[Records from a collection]
┏━━

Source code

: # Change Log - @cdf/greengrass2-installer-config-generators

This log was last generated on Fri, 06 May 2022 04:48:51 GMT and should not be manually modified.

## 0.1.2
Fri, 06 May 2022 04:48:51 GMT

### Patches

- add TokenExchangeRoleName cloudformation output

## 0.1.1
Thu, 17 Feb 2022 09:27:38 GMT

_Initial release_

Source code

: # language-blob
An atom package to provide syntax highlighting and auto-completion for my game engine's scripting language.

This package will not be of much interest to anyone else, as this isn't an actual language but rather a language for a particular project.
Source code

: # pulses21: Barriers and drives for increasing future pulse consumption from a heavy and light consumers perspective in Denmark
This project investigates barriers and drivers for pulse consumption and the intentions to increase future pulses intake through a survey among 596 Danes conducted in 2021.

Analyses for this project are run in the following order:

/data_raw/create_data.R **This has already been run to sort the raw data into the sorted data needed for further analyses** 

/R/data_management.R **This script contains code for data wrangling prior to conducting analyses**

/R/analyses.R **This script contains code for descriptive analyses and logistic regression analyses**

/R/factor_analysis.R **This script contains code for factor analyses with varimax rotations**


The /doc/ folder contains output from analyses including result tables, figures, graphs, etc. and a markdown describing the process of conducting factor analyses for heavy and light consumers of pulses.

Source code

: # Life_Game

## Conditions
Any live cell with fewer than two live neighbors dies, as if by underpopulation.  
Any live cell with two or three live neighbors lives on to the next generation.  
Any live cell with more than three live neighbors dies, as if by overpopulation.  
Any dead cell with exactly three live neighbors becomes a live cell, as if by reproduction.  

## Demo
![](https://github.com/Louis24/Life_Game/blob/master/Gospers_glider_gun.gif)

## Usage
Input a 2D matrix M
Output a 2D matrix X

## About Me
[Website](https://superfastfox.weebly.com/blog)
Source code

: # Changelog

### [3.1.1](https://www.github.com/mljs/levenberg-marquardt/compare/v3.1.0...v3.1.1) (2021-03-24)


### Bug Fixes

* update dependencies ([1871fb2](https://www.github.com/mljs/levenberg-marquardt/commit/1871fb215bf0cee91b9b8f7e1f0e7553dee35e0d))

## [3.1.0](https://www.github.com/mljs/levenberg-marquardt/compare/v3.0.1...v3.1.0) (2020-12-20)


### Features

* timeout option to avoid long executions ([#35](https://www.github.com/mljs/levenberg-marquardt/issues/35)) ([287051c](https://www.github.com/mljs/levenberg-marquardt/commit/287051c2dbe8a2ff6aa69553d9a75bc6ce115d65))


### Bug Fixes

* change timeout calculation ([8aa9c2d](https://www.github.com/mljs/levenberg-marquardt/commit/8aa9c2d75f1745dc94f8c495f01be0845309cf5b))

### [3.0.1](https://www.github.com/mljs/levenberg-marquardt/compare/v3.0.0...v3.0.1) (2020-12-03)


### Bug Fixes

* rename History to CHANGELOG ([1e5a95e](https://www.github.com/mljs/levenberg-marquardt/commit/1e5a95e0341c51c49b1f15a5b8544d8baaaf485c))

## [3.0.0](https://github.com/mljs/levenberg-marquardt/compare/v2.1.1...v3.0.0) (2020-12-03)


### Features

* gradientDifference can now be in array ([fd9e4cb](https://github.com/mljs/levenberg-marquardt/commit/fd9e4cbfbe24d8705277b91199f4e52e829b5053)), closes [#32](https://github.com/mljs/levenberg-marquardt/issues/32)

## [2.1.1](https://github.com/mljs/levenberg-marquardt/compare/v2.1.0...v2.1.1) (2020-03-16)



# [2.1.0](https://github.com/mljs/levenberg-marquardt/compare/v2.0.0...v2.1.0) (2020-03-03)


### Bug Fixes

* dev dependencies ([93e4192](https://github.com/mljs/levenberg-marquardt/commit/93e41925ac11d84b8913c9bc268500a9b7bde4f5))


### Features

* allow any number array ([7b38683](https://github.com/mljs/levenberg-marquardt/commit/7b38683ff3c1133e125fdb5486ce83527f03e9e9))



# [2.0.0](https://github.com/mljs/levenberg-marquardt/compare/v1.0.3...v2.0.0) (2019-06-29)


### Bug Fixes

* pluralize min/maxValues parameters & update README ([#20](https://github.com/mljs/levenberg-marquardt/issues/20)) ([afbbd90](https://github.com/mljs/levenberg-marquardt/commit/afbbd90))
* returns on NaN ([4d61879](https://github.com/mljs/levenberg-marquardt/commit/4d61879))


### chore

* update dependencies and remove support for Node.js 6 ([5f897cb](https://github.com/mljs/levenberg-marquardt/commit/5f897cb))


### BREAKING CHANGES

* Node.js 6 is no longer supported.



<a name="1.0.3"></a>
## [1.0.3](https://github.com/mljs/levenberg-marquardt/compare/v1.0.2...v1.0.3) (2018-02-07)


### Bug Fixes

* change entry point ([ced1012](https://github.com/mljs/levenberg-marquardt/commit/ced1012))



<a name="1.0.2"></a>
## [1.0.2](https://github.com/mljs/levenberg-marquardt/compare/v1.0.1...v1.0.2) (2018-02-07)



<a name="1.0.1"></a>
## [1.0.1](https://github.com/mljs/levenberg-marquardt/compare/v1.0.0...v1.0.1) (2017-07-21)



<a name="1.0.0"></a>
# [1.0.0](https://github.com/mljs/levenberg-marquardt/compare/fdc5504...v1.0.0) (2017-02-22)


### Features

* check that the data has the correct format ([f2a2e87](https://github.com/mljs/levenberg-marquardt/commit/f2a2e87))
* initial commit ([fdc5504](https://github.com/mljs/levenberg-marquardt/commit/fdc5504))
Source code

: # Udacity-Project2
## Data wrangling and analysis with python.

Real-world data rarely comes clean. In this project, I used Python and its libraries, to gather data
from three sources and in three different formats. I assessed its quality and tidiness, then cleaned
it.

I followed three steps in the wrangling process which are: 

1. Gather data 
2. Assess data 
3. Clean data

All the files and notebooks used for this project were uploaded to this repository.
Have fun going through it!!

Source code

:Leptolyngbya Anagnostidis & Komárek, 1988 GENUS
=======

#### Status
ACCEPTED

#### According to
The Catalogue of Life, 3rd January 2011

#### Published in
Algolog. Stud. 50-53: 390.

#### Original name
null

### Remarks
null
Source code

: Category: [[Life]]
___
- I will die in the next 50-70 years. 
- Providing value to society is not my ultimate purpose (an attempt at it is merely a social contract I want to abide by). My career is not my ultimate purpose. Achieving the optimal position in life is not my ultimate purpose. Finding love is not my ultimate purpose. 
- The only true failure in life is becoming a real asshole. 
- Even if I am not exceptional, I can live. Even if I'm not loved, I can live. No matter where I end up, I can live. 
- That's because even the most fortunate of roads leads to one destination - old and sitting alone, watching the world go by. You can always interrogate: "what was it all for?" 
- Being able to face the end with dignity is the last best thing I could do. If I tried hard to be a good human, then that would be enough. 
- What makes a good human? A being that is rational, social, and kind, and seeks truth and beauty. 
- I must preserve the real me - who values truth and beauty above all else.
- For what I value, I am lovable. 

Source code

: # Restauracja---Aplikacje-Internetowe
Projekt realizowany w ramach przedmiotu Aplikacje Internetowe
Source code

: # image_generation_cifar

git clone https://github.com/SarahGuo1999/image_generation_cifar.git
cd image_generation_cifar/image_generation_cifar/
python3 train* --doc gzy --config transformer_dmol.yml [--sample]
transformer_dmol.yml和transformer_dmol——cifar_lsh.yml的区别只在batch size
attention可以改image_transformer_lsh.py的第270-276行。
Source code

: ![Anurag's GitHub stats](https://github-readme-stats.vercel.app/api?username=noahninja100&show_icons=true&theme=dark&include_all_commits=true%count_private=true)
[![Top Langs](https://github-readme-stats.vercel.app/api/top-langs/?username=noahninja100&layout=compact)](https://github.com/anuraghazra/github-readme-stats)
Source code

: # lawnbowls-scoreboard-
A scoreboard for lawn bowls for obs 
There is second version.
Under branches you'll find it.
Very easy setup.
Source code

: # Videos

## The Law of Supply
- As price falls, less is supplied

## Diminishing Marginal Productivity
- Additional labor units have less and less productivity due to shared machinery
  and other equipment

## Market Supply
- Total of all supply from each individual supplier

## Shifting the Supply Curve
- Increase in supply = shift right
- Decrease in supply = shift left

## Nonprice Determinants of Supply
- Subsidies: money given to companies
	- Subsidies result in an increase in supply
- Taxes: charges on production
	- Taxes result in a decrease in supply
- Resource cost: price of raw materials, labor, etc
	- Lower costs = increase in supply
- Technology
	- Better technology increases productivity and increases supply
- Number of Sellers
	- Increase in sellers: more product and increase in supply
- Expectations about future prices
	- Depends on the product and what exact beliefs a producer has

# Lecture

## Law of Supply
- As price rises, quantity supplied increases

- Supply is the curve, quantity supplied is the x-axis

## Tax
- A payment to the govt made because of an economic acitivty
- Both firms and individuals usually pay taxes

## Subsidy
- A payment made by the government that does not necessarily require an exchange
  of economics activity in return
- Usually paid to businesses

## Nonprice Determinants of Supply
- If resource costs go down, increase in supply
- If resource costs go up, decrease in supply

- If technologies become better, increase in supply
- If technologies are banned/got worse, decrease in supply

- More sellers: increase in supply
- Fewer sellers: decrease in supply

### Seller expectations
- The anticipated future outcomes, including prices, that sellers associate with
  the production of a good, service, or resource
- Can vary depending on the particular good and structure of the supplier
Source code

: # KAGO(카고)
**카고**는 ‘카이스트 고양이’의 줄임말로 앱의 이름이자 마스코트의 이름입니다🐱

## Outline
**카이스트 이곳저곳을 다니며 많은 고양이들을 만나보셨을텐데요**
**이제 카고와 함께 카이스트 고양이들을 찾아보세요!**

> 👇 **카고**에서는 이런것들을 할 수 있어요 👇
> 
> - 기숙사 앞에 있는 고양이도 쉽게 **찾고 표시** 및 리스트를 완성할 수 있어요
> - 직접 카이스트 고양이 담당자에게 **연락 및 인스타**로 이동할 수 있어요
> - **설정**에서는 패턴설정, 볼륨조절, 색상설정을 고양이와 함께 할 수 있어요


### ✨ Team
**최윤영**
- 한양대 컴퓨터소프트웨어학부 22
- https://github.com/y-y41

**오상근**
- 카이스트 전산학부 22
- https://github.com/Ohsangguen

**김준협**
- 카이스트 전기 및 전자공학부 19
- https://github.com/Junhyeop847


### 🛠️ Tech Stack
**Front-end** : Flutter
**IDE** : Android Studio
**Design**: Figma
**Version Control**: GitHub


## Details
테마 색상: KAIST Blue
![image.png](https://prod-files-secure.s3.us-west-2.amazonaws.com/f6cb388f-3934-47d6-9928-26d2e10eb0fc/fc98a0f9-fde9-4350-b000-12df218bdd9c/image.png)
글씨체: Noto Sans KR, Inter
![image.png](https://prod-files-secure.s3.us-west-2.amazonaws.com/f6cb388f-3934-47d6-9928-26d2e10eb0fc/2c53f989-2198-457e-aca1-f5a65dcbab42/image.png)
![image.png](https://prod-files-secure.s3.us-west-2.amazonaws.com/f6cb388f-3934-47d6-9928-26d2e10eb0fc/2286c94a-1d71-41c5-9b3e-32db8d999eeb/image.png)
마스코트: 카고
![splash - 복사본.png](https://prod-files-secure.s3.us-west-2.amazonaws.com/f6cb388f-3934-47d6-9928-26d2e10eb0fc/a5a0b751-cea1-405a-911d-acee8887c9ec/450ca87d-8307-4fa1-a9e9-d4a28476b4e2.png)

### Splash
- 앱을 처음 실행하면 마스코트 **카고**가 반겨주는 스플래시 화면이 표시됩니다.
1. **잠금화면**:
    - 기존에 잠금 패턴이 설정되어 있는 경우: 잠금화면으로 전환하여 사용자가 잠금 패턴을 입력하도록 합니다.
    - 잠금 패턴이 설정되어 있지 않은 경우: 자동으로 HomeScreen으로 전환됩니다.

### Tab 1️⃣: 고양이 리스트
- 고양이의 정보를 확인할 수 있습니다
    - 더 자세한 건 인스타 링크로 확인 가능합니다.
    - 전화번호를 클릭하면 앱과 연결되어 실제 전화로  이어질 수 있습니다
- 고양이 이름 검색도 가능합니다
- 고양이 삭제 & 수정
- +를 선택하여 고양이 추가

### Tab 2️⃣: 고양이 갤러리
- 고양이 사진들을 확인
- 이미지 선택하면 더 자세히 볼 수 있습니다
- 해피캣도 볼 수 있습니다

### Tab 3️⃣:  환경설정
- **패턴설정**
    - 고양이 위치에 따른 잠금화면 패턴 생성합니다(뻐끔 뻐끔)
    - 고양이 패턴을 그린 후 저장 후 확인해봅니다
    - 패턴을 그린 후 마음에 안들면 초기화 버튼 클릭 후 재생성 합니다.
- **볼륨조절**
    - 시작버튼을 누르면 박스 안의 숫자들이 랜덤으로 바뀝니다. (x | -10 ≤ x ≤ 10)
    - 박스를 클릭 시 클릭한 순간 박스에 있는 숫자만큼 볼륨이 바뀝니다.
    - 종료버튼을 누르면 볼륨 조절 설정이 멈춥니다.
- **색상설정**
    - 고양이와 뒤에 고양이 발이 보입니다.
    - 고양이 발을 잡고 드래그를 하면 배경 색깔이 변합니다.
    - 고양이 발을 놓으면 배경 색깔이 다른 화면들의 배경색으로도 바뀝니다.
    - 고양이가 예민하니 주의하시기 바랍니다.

┗━━

** PROBLEM TO SOLVE **
Your answer should consist only of the lines above between the line holding "- The only true" and the line holding "- Even if I", inclusive, each transcribed exactly.

** ANSWER BOX **
- The only true failure in life is becoming a real asshole. 
- Even if I am not exceptional, I can live. Even if I'm not loved, I can live. No matter where I end up, I can live. 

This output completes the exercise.